------ Supplied records
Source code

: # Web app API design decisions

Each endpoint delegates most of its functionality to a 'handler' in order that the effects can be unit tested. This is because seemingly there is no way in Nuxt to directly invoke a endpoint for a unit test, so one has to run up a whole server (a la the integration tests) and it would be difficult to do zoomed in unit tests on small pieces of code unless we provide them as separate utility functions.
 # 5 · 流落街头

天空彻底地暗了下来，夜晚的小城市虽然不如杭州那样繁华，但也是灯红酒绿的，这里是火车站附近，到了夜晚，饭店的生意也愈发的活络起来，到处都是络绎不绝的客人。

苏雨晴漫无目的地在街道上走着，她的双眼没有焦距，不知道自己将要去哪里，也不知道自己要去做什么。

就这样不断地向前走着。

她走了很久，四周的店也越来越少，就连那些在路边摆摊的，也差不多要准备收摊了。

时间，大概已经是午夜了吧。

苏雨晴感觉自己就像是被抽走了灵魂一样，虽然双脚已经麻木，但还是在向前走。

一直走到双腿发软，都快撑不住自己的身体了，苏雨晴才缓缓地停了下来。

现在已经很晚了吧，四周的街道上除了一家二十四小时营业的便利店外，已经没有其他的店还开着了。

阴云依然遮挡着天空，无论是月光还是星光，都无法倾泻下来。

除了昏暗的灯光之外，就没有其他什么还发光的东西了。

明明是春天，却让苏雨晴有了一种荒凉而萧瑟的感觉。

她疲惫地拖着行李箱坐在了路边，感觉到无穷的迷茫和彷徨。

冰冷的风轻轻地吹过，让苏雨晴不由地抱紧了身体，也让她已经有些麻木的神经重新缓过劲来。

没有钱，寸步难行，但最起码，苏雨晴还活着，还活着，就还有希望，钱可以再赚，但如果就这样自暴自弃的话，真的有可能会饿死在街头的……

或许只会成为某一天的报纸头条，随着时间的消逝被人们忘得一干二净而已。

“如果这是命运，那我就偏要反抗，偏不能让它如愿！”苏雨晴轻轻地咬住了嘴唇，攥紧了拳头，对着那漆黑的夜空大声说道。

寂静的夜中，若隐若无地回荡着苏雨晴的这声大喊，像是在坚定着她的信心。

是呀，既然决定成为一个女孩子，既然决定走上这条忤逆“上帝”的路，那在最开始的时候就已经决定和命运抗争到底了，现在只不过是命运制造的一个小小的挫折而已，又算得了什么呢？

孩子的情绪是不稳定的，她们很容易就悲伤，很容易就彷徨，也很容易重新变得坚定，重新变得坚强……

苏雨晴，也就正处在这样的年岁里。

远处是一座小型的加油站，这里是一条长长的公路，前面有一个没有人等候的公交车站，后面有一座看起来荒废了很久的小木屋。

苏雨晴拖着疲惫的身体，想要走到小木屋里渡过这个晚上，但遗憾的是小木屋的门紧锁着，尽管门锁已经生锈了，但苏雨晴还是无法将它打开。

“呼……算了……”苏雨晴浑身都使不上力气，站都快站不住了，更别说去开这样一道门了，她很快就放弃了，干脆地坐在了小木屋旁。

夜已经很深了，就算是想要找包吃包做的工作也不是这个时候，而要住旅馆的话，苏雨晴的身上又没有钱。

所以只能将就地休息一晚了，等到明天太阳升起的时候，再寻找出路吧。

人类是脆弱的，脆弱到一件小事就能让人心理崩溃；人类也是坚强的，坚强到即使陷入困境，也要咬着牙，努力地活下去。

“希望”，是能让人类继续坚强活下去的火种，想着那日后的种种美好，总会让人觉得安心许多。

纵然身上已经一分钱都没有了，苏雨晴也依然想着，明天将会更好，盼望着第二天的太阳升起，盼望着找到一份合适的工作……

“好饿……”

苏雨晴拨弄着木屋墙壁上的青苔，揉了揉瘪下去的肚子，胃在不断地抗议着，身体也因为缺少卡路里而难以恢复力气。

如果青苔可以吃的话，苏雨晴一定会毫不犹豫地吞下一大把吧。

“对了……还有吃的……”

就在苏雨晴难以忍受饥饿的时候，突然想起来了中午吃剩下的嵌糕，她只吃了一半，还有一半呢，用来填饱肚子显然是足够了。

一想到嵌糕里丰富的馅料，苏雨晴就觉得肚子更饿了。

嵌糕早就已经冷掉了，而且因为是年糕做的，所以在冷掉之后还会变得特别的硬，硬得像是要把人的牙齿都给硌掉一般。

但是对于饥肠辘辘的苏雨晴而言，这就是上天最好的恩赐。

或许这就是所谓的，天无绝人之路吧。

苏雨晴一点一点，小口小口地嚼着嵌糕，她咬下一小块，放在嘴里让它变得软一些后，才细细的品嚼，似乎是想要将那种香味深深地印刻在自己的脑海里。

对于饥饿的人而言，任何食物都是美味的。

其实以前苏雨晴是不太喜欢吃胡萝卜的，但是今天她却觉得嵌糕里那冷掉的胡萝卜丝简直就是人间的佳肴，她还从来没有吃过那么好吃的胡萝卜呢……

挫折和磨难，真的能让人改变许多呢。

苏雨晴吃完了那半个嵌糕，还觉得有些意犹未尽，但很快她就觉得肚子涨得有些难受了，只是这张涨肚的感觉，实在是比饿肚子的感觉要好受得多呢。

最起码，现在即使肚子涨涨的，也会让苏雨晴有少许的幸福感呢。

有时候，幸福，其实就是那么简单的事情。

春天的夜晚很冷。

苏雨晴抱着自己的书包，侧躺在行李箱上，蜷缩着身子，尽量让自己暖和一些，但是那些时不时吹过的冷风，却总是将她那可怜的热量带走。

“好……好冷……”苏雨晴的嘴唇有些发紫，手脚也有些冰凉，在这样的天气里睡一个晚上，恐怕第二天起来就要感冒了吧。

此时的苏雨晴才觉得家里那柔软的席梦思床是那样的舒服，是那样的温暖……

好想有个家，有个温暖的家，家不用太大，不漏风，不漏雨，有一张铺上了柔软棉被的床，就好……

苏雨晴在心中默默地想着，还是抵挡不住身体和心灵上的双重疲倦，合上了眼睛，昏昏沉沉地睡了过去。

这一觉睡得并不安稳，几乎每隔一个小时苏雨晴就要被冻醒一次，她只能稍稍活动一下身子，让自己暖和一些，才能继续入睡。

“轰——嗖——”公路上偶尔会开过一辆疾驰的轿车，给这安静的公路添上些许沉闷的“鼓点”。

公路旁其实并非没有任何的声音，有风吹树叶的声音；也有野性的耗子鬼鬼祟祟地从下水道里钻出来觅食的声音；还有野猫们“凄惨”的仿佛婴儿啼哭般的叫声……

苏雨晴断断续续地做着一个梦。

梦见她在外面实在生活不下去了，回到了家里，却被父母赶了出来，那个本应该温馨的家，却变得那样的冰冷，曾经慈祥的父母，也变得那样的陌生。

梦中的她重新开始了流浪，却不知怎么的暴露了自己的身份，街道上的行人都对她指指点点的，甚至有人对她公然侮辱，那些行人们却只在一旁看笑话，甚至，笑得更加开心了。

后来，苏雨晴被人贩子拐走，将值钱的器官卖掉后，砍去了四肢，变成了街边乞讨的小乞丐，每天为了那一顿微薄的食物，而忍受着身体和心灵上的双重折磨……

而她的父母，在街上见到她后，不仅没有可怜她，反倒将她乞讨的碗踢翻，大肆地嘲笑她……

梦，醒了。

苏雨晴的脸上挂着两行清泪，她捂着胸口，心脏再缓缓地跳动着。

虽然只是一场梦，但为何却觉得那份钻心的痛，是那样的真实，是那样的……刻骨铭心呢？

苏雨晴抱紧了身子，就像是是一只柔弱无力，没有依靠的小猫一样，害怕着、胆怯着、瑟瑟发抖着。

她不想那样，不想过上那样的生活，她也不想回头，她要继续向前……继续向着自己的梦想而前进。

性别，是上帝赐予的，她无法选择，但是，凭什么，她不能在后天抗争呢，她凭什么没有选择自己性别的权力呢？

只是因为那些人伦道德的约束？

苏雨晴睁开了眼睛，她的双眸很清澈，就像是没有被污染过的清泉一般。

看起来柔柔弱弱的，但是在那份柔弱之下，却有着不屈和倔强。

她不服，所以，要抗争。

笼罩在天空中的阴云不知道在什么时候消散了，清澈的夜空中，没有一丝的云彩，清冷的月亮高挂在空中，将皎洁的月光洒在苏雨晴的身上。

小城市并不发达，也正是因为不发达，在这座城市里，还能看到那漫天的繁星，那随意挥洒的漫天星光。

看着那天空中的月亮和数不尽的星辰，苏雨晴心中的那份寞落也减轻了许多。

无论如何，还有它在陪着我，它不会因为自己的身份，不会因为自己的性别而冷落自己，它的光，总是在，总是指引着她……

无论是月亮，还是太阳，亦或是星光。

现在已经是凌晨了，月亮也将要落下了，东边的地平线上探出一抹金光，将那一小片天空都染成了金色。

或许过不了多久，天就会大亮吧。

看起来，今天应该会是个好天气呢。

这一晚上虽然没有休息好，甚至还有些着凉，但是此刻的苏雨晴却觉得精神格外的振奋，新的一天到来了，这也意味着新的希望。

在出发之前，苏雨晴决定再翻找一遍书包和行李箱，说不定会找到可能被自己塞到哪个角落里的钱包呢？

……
------------
------ Supplied records
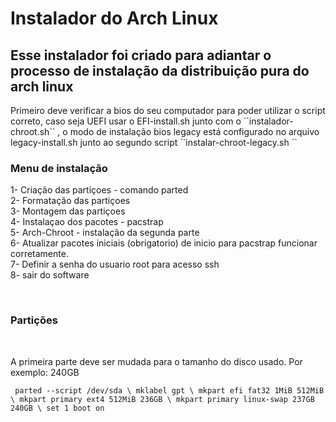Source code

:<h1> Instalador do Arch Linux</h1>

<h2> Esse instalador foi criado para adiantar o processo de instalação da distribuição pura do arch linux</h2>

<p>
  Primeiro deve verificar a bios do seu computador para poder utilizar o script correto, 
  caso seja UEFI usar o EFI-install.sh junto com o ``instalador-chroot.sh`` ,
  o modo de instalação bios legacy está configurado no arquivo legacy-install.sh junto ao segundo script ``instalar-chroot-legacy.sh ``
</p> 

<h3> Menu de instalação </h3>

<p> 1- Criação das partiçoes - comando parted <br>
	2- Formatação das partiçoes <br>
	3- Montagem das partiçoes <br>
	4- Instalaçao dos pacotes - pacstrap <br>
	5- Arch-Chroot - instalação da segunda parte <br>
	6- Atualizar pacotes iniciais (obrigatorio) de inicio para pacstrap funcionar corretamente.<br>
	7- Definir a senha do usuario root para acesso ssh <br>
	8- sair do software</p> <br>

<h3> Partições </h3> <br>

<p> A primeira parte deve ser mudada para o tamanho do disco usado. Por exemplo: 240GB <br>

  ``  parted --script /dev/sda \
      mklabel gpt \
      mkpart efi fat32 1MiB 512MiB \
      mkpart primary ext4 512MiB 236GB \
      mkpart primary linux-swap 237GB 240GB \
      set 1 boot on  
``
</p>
------------
------ Supplied records
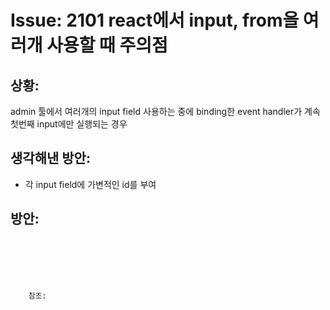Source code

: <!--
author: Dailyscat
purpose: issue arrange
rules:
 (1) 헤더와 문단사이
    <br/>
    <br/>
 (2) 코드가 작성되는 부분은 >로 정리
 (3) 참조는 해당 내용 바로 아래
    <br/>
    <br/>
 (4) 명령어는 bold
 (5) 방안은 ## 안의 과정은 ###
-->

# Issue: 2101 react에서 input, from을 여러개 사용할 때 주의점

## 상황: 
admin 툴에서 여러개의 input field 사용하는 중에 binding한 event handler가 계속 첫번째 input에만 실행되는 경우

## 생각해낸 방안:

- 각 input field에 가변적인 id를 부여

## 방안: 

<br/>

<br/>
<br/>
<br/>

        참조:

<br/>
------------
Copy every line in the entries above that has the string "deve" in it.

  Primeiro deve verificar a bios do seu computador para poder utilizar o script correto, 
<p> A primeira parte deve ser mudada para o tamanho do disco usado. Por exemplo: 240GB <br>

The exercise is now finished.